Toot & Puddle is an animated children's television series based on the book series of the same name by author Holly Hobbie. Produced by Mercury Filmworks in association with National Geographic Kids, the series aired on Treehouse TV in Canada and Noggin in the United States. The last episode aired on May 15, 2011.  Reruns continue to air from September 28, 2009 until February 5, 2010. On November 5, 2008, even 11 days before the show’s official premiere on Noggin, Nickelodeon aired a sneak-peek preview as part of the “Noggin on Nick Jr.” block. 26 episodes were produced.

Plot
The series focuses on the lives of two adventurous pigs, Toot and Puddle. The two live in Woodcock Pocket with Puddle's cousin Opal and their parrot friend Tulip. In each episode, the duo learns about a different place or culture. During the course of each episode, either Toot visits a new location and communicates to Puddle by sending a postcard, or the two travel together. A song called The Boomerang Song plays before the second episode starts.

Characters 

Toot (voiced by Joanne Vannicola) is a young pig who loves to explore. He's almost always somewhere other than his home with his digital camera to capture photographs of his adventures. He's Puddle's best friend.
Puddle (voiced by Samantha Reynolds) is a pig.
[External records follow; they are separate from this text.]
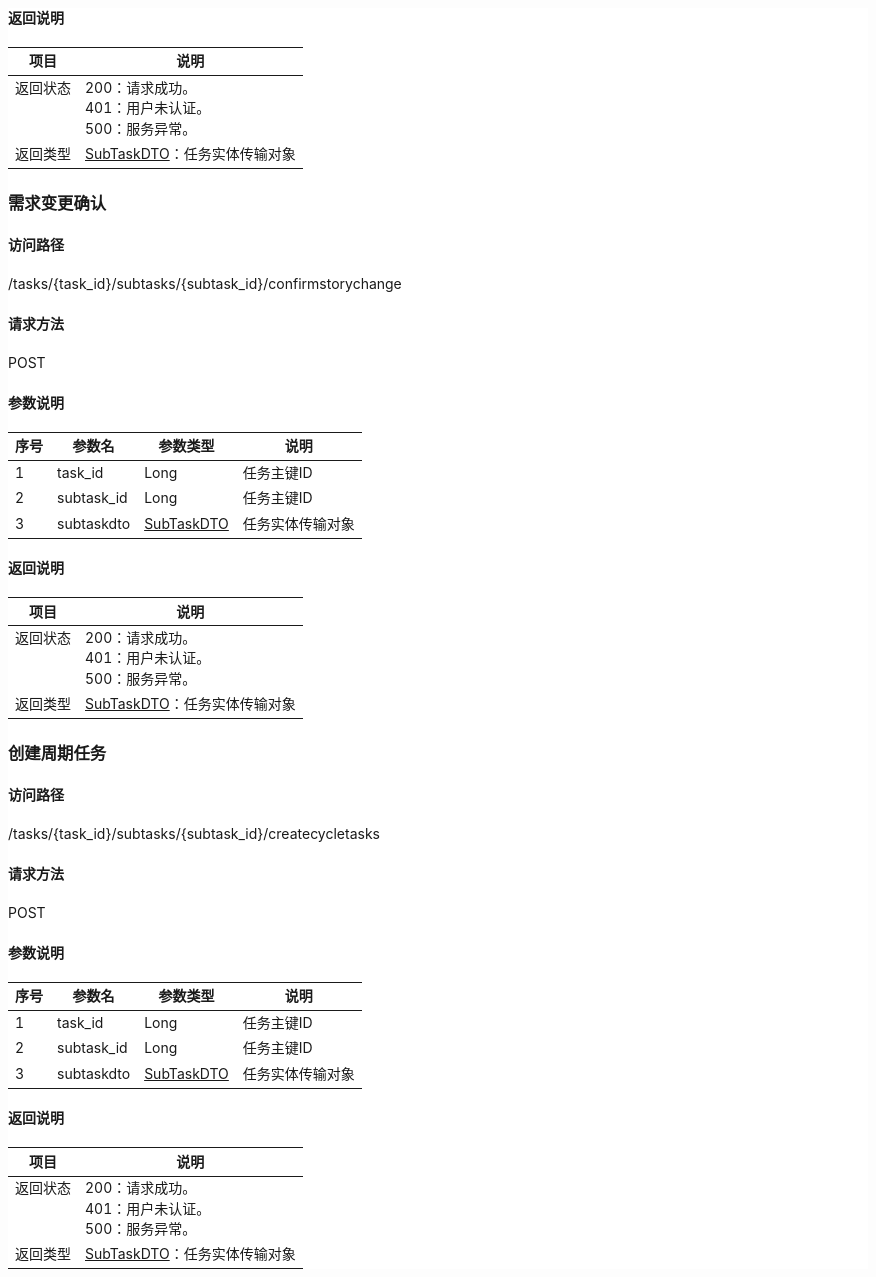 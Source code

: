 #### 返回说明
| 项目 | 说明 |
| ---- | ---- |
| 返回状态 | 200：请求成功。<br>401：用户未认证。<br>500：服务异常。 |
| 返回类型 | [SubTaskDTO](#SubTaskDTO)：任务实体传输对象 |

### 需求变更确认
#### 访问路径
/tasks/{task_id}/subtasks/{subtask_id}/confirmstorychange

#### 请求方法
POST

#### 参数说明
| 序号 | 参数名 | 参数类型 | 说明 |
| ---- | ---- | ---- | ---- |
| 1 | task_id | Long | 任务主键ID |
| 2 | subtask_id | Long | 任务主键ID |
| 3 | subtaskdto | [SubTaskDTO](#SubTaskDTO) | 任务实体传输对象 |

#### 返回说明
| 项目 | 说明 |
| ---- | ---- |
| 返回状态 | 200：请求成功。<br>401：用户未认证。<br>500：服务异常。 |
| 返回类型 | [SubTaskDTO](#SubTaskDTO)：任务实体传输对象 |

### 创建周期任务
#### 访问路径
/tasks/{task_id}/subtasks/{subtask_id}/createcycletasks

#### 请求方法
POST

#### 参数说明
| 序号 | 参数名 | 参数类型 | 说明 |
| ---- | ---- | ---- | ---- |
| 1 | task_id | Long | 任务主键ID |
| 2 | subtask_id | Long | 任务主键ID |
| 3 | subtaskdto | [SubTaskDTO](#SubTaskDTO) | 任务实体传输对象 |

#### 返回说明
| 项目 | 说明 |
| ---- | ---- |
| 返回状态 | 200：请求成功。<br>401：用户未认证。<br>500：服务异常。 |
| 返回类型 | [SubTaskDTO](#SubTaskDTO)：任务实体传输对象 |

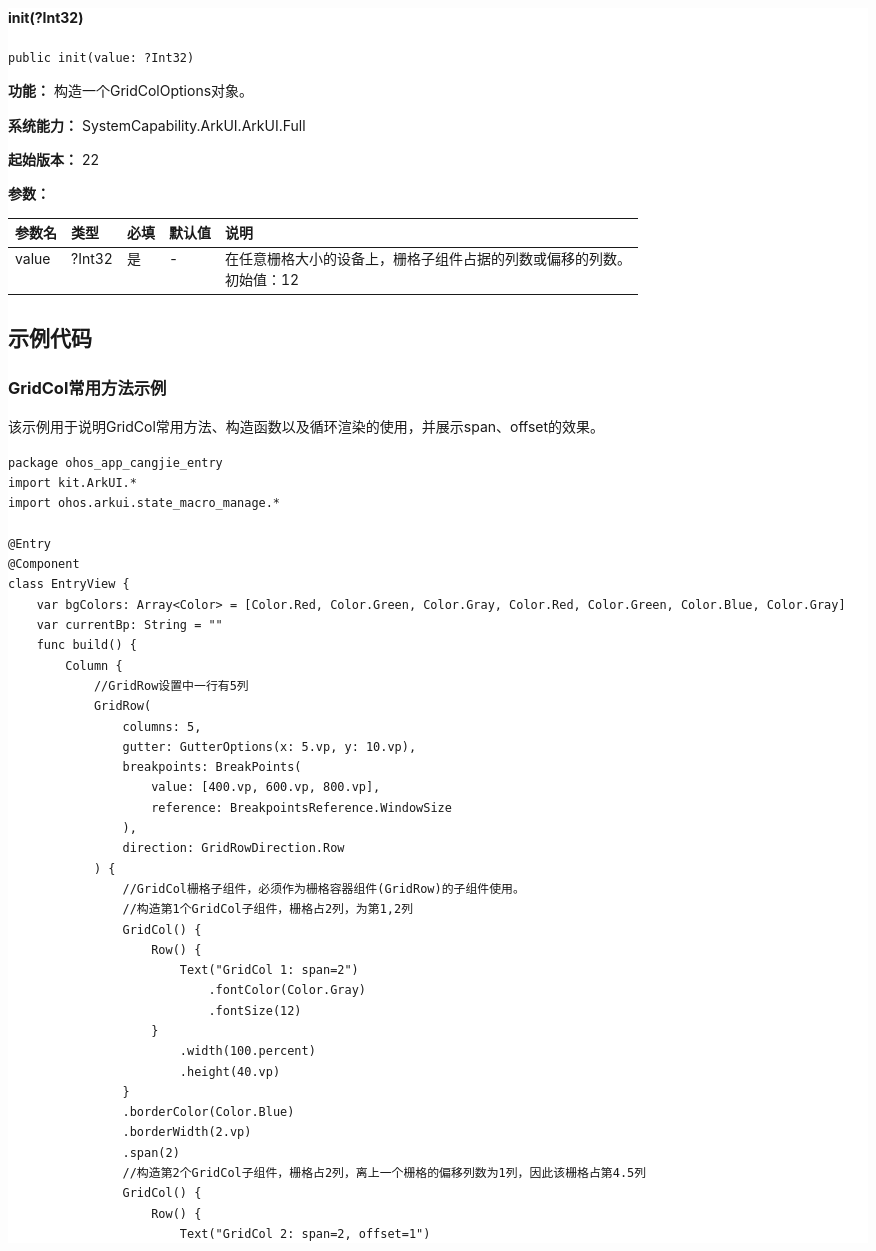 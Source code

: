 #### init(?Int32)

```cangjie
public init(value: ?Int32)
```

**功能：** 构造一个GridColOptions对象。

**系统能力：** SystemCapability.ArkUI.ArkUI.Full

**起始版本：** 22

**参数：**

|参数名|类型|必填|默认值|说明|
|:---|:---|:---|:---|:---|
|value|?Int32|是|-|在任意栅格大小的设备上，栅格子组件占据的列数或偏移的列数。<br>初始值：12|

## 示例代码

### GridCol常用方法示例

该示例用于说明GridCol常用方法、构造函数以及循环渲染的使用，并展示span、offset的效果。



```cangjie
package ohos_app_cangjie_entry
import kit.ArkUI.*
import ohos.arkui.state_macro_manage.*

@Entry
@Component
class EntryView {
    var bgColors: Array<Color> = [Color.Red, Color.Green, Color.Gray, Color.Red, Color.Green, Color.Blue, Color.Gray]
    var currentBp: String = ""
    func build() {
        Column {
            //GridRow设置中一行有5列
            GridRow(
                columns: 5,
                gutter: GutterOptions(x: 5.vp, y: 10.vp),
                breakpoints: BreakPoints(
                    value: [400.vp, 600.vp, 800.vp],
                    reference: BreakpointsReference.WindowSize
                ),
                direction: GridRowDirection.Row
            ) {
                //GridCol栅格子组件，必须作为栅格容器组件(GridRow)的子组件使用。
                //构造第1个GridCol子组件，栅格占2列，为第1,2列
                GridCol() {
                    Row() {
                        Text("GridCol 1: span=2")
                            .fontColor(Color.Gray)
                            .fontSize(12)
                    }
                        .width(100.percent)
                        .height(40.vp)
                }
                .borderColor(Color.Blue)
                .borderWidth(2.vp)
                .span(2)
                //构造第2个GridCol子组件，栅格占2列，离上一个栅格的偏移列数为1列，因此该栅格占第4.5列
                GridCol() {
                    Row() {
                        Text("GridCol 2: span=2, offset=1")
``` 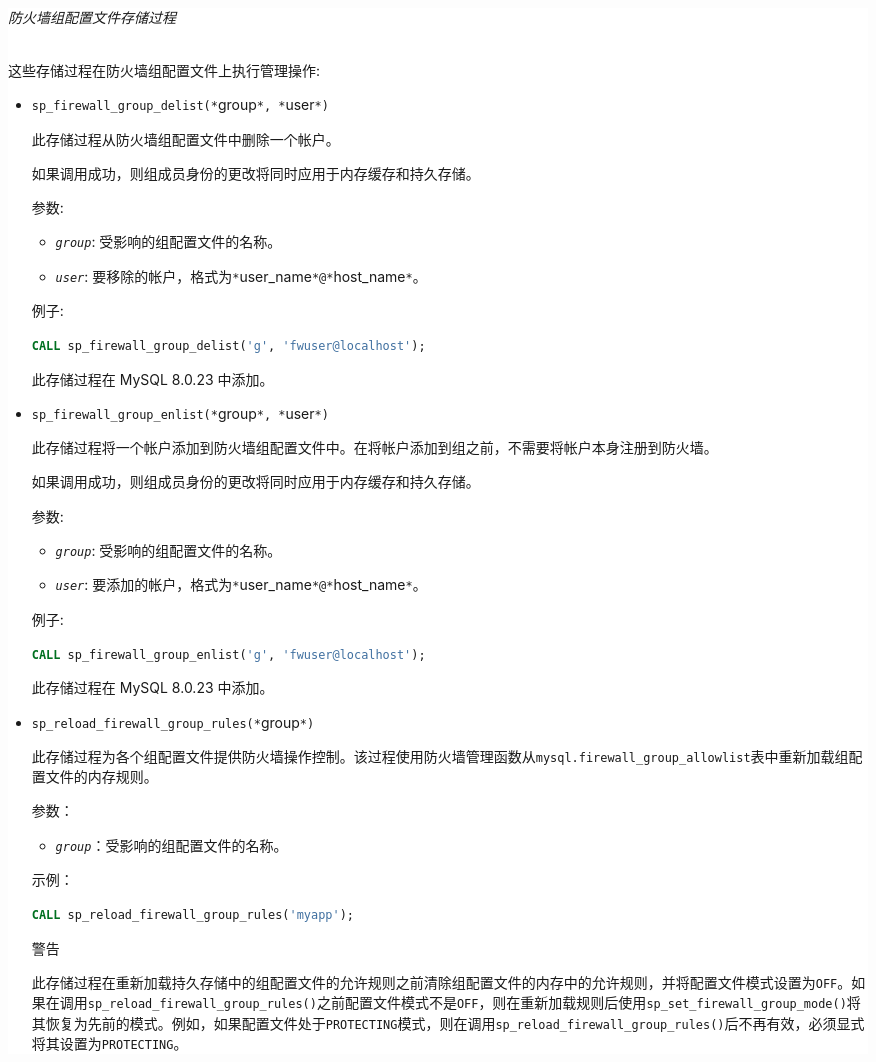 ###### 防火墙组配置文件存储过程

这些存储过程在防火墙组配置文件上执行管理操作:

+   `sp_firewall_group_delist(*`group`*, *`user`*)`

    此存储过程从防火墙组配置文件中删除一个帐户。

    如果调用成功，则组成员身份的更改将同时应用于内存缓存和持久存储。

    参数:

    +   *`group`*: 受影响的组配置文件的名称。

    +   *`user`*: 要移除的帐户，格式为`*`user_name`*@*`host_name`*`。

    例子:

    ```sql
    CALL sp_firewall_group_delist('g', 'fwuser@localhost');
    ```

    此存储过程在 MySQL 8.0.23 中添加。

+   `sp_firewall_group_enlist(*`group`*, *`user`*)`

    此存储过程将一个帐户添加到防火墙组配置文件中。在将帐户添加到组之前，不需要将帐户本身注册到防火墙。

    如果调用成功，则组成员身份的更改将同时应用于内存缓存和持久存储。

    参数:

    +   *`group`*: 受影响的组配置文件的名称。

    +   *`user`*: 要添加的帐户，格式为`*`user_name`*@*`host_name`*`。

    例子:

    ```sql
    CALL sp_firewall_group_enlist('g', 'fwuser@localhost');
    ```

    此存储过程在 MySQL 8.0.23 中添加。

+   `sp_reload_firewall_group_rules(*`group`*)`

    此存储过程为各个组配置文件提供防火墙操作控制。该过程使用防火墙管理函数从`mysql.firewall_group_allowlist`表中重新加载组配置文件的内存规则。

    参数：

    +   *`group`*：受影响的组配置文件的名称。

    示例：

    ```sql
    CALL sp_reload_firewall_group_rules('myapp');
    ```

    警告

    此存储过程在重新加载持久存储中的组配置文件的允许规则之前清除组配置文件的内存中的允许规则，并将配置文件模式设置为`OFF`。如果在调用`sp_reload_firewall_group_rules()`之前配置文件模式不是`OFF`，则在重新加载规则后使用`sp_set_firewall_group_mode()`将其恢复为先前的模式。例如，如果配置文件处于`PROTECTING`模式，则在调用`sp_reload_firewall_group_rules()`后不再有效，必须显式将其设置为`PROTECTING`。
He likes to explore but finds the area where he lives more interesting than places far away. He's Toot's best friend.
Opal (voiced by Taylor Barber) is a cheerful and happy-go-lucky pig and Puddle's cousin who asks many questions.
Tulip (voiced by Linda Ballantyne) is a parrot who lives with the trio in Woodcock Pocket.
Otto (voiced by John McGrath) is a tortoise who lives with the forest in a tortoise like house.
Desmond (voiced by Andrew Sabiston) is a kangaroo from Australia.
Lilly (voiced by Bryn McAuley) is a frog who lives in Pocket Pond.
Dr. Ha Song (voiced by Denis Akiyama) is a Chinese pig who lives with the clinic in the hospital.

Episodes
The series ran for one season of 26 episodes.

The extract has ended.